WHAT YOU ARE ASKED TO DO:
Restate the records that follow word for word. Omit the images.

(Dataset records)
○ ○ ○
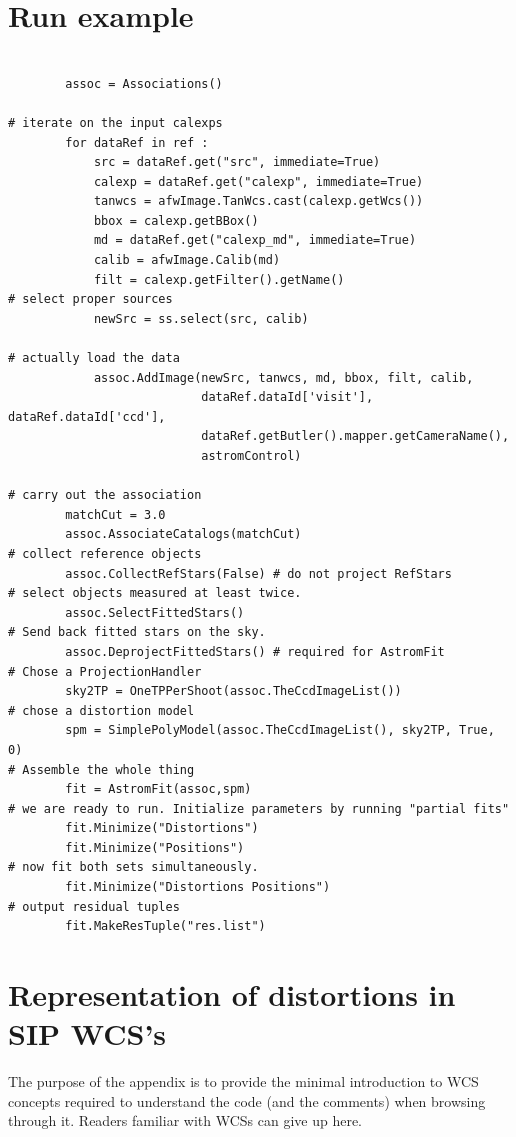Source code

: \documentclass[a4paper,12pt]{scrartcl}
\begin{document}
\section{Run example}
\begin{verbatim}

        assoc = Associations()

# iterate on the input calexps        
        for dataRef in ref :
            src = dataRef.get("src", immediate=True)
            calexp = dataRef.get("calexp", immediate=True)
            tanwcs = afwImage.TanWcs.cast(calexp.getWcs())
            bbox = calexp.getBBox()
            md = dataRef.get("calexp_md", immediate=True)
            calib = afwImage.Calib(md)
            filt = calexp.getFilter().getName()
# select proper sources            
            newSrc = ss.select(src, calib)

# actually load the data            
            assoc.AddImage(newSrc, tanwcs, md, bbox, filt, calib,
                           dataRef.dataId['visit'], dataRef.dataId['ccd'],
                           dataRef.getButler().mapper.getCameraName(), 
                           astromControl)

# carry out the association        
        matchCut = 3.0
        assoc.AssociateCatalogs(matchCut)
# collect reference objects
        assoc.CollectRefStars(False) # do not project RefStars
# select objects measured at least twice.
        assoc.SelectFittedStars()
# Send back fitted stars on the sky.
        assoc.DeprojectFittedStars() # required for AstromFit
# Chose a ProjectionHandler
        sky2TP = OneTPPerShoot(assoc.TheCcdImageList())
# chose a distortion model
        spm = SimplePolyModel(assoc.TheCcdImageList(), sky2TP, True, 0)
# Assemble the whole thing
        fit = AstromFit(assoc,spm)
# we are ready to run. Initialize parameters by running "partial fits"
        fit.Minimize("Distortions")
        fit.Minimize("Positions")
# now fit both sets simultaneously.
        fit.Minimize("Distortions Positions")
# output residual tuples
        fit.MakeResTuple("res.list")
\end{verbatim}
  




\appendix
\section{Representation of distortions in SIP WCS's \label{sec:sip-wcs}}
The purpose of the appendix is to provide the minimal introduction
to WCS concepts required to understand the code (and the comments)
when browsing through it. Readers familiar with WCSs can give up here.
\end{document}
○ ○ ○
RESPONSE TO THIS TASK:
Source code

: \documentclass[a4paper,12pt]{scrartcl}
\begin{document}
\section{Run example}
\begin{verbatim}

        assoc = Associations()

# iterate on the input calexps        
        for dataRef in ref :
            src = dataRef.get("src", immediate=True)
            calexp = dataRef.get("calexp", immediate=True)
            tanwcs = afwImage.TanWcs.cast(calexp.getWcs())
            bbox = calexp.getBBox()
            md = dataRef.get("calexp_md", immediate=True)
            calib = afwImage.Calib(md)
            filt = calexp.getFilter().getName()
# select proper sources            
            newSrc = ss.select(src, calib)

# actually load the data            
            assoc.AddImage(newSrc, tanwcs, md, bbox, filt, calib,
                           dataRef.dataId['visit'], dataRef.dataId['ccd'],
                           dataRef.getButler().mapper.getCameraName(), 
                           astromControl)

# carry out the association        
        matchCut = 3.0
        assoc.AssociateCatalogs(matchCut)
# collect reference objects
        assoc.CollectRefStars(False) # do not project RefStars
# select objects measured at least twice.
        assoc.SelectFittedStars()
# Send back fitted stars on the sky.
        assoc.DeprojectFittedStars() # required for AstromFit
# Chose a ProjectionHandler
        sky2TP = OneTPPerShoot(assoc.TheCcdImageList())
# chose a distortion model
        spm = SimplePolyModel(assoc.TheCcdImageList(), sky2TP, True, 0)
# Assemble the whole thing
        fit = AstromFit(assoc,spm)
# we are ready to run. Initialize parameters by running "partial fits"
        fit.Minimize("Distortions")
        fit.Minimize("Positions")
# now fit both sets simultaneously.
        fit.Minimize("Distortions Positions")
# output residual tuples
        fit.MakeResTuple("res.list")
\end{verbatim}
  




\appendix
\section{Representation of distortions in SIP WCS's \label{sec:sip-wcs}}
The purpose of the appendix is to provide the minimal introduction
to WCS concepts required to understand the code (and the comments)
when browsing through it. Readers familiar with WCSs can give up here.
\end{document}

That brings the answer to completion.